I Make More than $200,000 ($250,000 for Married Couples) - Those making more than $200,000 a year ($250,000 for married couples filing jointly, $125,000 for married couples filing separately) pay these additional investment taxes:
- An additional 0.9 percent Medicare hospital tax on the income above the threshold.
- An extra 3.8 percent on the lesser of (a) investment income like dividends and capital gains or (b) adjusted gross income that is above the threshold.
- This tax applies if you sell your home and you make more than $250,000 (singles) or $500,000 (married couples) in capital gains. If you're selling investment property, you don't receive this exclusion. It all counts as capital gains.
I Deduct Medical Expenses - If you deduct your medical expenses that aren't covered by your health insurance, Obamacare initially cost you more. Until 2017, you could only deduct costs that exceeded 10 percent of your income. The Tax Cut and Jobs Act restored that level to 7.5 percent of income for tax years 2017 and 2018. In 2019, the level returns to 10 percent.

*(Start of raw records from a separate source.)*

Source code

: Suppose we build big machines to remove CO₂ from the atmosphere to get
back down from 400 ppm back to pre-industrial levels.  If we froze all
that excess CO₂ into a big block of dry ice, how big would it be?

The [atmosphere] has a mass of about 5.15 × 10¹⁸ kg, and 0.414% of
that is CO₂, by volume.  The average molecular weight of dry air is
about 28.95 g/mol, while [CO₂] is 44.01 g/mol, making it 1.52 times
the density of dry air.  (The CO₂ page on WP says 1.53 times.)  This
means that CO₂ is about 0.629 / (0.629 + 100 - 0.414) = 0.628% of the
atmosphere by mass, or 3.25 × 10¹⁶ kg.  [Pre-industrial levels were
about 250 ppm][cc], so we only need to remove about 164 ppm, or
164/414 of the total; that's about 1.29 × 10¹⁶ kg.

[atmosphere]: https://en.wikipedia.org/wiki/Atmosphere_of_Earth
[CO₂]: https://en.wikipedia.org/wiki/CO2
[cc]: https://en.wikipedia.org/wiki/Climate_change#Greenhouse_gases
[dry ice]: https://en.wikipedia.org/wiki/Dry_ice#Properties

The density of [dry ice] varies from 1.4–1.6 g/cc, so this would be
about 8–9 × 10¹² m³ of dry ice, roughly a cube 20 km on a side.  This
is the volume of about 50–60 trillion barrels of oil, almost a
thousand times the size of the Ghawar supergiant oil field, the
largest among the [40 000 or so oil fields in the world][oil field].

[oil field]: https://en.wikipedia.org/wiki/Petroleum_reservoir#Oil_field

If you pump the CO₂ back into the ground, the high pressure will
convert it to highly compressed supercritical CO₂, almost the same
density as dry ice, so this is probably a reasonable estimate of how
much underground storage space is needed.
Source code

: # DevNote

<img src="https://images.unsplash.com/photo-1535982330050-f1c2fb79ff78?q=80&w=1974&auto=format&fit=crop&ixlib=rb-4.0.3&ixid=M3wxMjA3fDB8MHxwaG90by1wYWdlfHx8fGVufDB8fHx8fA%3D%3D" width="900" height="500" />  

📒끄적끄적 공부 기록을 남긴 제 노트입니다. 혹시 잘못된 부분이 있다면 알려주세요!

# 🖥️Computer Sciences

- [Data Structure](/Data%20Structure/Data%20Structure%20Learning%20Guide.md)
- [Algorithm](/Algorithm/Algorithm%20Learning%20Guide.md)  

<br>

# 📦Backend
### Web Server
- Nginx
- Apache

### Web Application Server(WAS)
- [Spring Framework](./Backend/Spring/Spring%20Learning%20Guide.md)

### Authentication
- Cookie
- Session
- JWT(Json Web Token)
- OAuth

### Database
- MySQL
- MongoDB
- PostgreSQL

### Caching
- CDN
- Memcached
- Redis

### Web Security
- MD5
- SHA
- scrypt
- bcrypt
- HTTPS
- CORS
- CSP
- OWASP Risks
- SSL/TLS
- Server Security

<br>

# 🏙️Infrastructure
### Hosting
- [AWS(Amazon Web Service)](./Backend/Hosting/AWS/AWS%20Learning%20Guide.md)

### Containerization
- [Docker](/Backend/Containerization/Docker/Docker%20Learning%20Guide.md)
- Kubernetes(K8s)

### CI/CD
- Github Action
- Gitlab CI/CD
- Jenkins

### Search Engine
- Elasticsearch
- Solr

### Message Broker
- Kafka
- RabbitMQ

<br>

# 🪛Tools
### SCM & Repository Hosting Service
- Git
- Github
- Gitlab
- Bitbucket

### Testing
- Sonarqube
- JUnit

I Use a Flexible Health Savings Account - You can only save $2,500 pre-tax. Over-the-counter drugs are no longer eligible FSA medical expenses. If you don't use FSA funds for medical expenses, the tax penalty increase to 20 percent.
I'm a Small Business Owner - If you have 25 employees or less, you receive a tax credit of 35 percent of the insurance you provide.
Those with 50 employees or less can use the exchange to find lower-cost insurance.
Those with 50 or more employees must provide affordable health insurance that provides minimum value or pay a tax of $2,000 per employee, for all but the first 30 employees. If a worker finds a lower-cost plan on the exchange, you may be taxed. That started in January 2015.
I'm a Member of Congress or Staff - You receive $4,900, or $10,000 for families, to pay for Obamacare.